[Items listed in a dataset]
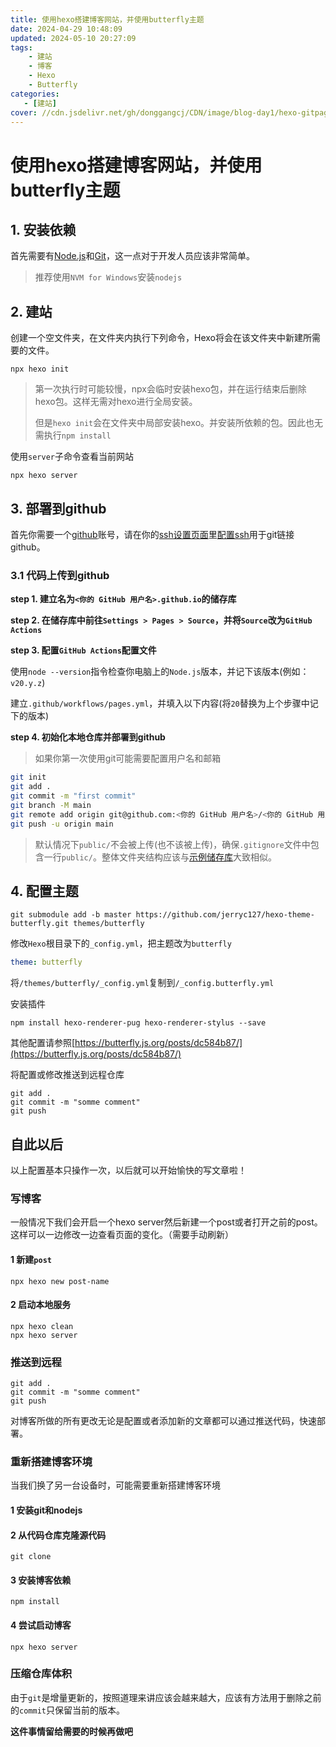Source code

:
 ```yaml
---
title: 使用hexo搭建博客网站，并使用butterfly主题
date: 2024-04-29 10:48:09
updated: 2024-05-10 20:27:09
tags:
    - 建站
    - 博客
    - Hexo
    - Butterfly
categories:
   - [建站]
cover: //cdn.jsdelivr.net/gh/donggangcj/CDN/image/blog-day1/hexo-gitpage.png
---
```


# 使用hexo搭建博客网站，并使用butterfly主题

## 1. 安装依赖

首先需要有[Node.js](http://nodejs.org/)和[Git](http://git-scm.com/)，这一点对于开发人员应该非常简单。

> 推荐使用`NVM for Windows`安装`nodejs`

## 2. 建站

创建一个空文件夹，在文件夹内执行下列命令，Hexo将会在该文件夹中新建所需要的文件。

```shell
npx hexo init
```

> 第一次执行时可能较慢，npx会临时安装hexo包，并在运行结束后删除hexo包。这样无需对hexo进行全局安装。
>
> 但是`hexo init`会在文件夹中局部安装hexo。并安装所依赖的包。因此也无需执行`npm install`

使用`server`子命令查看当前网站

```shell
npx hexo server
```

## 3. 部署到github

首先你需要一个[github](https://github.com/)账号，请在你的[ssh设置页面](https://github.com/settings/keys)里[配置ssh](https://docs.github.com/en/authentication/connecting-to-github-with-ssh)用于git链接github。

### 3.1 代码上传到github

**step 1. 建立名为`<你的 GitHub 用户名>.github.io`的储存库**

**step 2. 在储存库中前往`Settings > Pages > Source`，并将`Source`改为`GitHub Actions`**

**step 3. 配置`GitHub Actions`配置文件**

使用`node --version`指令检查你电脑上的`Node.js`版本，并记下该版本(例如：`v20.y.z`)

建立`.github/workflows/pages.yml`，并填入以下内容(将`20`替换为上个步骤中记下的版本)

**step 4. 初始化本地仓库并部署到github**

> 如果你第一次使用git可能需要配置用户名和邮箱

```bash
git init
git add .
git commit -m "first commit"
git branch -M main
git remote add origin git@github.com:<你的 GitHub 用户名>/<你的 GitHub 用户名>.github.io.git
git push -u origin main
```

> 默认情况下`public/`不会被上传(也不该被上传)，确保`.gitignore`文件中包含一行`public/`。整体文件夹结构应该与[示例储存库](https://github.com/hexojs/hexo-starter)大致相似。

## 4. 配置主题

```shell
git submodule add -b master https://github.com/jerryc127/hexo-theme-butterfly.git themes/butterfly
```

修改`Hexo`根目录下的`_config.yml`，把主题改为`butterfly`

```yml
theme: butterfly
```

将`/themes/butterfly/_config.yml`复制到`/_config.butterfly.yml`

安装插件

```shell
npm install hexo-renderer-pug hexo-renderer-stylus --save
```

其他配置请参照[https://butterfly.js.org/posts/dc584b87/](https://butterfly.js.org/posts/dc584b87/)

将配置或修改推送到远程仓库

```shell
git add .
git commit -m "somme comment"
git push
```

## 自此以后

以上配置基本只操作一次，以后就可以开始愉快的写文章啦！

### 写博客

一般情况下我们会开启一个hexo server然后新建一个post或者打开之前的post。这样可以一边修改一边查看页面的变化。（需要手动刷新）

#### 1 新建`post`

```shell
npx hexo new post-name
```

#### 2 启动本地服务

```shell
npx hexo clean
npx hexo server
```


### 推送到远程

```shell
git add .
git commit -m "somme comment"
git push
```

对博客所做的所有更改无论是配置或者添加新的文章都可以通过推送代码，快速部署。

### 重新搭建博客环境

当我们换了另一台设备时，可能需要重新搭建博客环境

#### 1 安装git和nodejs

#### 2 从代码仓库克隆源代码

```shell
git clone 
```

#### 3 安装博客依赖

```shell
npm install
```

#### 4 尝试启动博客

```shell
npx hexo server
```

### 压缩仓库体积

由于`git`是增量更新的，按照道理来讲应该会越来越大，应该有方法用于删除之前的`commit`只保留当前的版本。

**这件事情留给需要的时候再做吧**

...

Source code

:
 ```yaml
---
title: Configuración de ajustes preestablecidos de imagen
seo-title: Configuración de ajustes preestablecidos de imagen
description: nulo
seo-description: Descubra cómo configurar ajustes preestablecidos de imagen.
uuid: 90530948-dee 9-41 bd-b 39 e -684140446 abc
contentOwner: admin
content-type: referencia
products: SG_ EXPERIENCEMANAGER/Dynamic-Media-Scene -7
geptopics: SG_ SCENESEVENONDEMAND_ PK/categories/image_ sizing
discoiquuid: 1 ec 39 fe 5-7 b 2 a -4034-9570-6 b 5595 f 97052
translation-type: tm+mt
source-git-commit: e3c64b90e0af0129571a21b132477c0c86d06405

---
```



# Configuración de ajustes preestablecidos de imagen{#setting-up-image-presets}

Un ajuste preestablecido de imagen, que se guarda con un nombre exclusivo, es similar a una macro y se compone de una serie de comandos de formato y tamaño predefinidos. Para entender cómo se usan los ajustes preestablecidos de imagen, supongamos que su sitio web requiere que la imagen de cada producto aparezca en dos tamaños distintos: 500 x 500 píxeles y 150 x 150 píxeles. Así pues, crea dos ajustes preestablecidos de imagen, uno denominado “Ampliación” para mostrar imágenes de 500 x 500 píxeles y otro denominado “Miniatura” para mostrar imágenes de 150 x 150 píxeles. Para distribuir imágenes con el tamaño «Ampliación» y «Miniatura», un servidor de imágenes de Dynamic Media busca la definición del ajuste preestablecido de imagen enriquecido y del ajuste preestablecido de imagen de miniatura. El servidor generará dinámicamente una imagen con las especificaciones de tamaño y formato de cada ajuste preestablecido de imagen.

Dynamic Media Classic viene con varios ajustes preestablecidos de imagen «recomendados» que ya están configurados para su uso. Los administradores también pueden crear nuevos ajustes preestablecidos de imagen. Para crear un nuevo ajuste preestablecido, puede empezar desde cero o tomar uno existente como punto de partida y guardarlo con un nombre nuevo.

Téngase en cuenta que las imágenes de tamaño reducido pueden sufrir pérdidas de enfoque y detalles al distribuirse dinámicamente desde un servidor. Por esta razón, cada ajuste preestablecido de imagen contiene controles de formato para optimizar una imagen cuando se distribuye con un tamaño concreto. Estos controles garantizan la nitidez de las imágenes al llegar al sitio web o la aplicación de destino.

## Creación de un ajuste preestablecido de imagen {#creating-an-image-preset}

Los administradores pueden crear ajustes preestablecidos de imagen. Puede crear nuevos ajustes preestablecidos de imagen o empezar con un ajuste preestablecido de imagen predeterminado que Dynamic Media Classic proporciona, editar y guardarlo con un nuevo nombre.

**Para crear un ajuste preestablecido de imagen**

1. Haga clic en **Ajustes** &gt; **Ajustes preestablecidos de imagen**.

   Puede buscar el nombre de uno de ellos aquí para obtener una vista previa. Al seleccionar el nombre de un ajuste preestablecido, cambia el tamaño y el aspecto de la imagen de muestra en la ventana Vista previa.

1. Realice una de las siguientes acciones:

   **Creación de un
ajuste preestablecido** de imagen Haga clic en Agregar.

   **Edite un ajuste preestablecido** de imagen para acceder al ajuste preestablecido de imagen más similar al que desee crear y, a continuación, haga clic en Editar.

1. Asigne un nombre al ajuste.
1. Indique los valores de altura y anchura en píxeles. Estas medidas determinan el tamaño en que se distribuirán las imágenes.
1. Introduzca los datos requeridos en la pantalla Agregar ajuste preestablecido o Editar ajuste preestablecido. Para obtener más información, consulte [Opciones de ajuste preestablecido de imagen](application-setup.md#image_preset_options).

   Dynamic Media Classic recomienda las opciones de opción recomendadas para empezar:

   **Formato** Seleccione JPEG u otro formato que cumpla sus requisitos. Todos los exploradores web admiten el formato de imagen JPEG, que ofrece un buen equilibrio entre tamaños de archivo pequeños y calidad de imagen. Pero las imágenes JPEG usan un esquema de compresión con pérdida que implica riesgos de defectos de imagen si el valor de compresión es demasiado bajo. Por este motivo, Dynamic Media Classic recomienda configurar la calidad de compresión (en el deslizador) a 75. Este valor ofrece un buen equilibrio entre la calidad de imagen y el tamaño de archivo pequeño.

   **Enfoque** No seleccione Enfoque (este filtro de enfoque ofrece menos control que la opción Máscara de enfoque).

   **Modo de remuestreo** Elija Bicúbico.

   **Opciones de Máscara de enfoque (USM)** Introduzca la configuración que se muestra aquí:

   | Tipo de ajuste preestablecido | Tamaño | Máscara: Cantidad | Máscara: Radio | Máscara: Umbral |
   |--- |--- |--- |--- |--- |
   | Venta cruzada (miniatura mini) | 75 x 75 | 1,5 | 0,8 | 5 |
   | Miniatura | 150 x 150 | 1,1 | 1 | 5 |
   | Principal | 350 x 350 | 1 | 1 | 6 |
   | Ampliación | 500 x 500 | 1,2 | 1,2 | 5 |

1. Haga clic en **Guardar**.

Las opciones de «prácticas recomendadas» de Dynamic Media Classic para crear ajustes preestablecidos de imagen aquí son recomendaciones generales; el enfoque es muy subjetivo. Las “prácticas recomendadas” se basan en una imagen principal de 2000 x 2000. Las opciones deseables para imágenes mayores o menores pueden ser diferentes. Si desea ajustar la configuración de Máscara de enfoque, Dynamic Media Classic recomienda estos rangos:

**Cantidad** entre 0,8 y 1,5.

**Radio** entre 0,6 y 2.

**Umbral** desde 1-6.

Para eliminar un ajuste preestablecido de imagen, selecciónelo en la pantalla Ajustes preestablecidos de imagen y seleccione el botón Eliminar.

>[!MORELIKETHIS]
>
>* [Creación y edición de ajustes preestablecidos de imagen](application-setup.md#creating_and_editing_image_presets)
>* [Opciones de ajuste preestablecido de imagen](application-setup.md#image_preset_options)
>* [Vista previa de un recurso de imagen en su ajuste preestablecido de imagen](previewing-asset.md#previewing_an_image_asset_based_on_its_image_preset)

• [Directions] Count up the lines above that include the string "description" and report nothing but that number.

• [Expected output] 2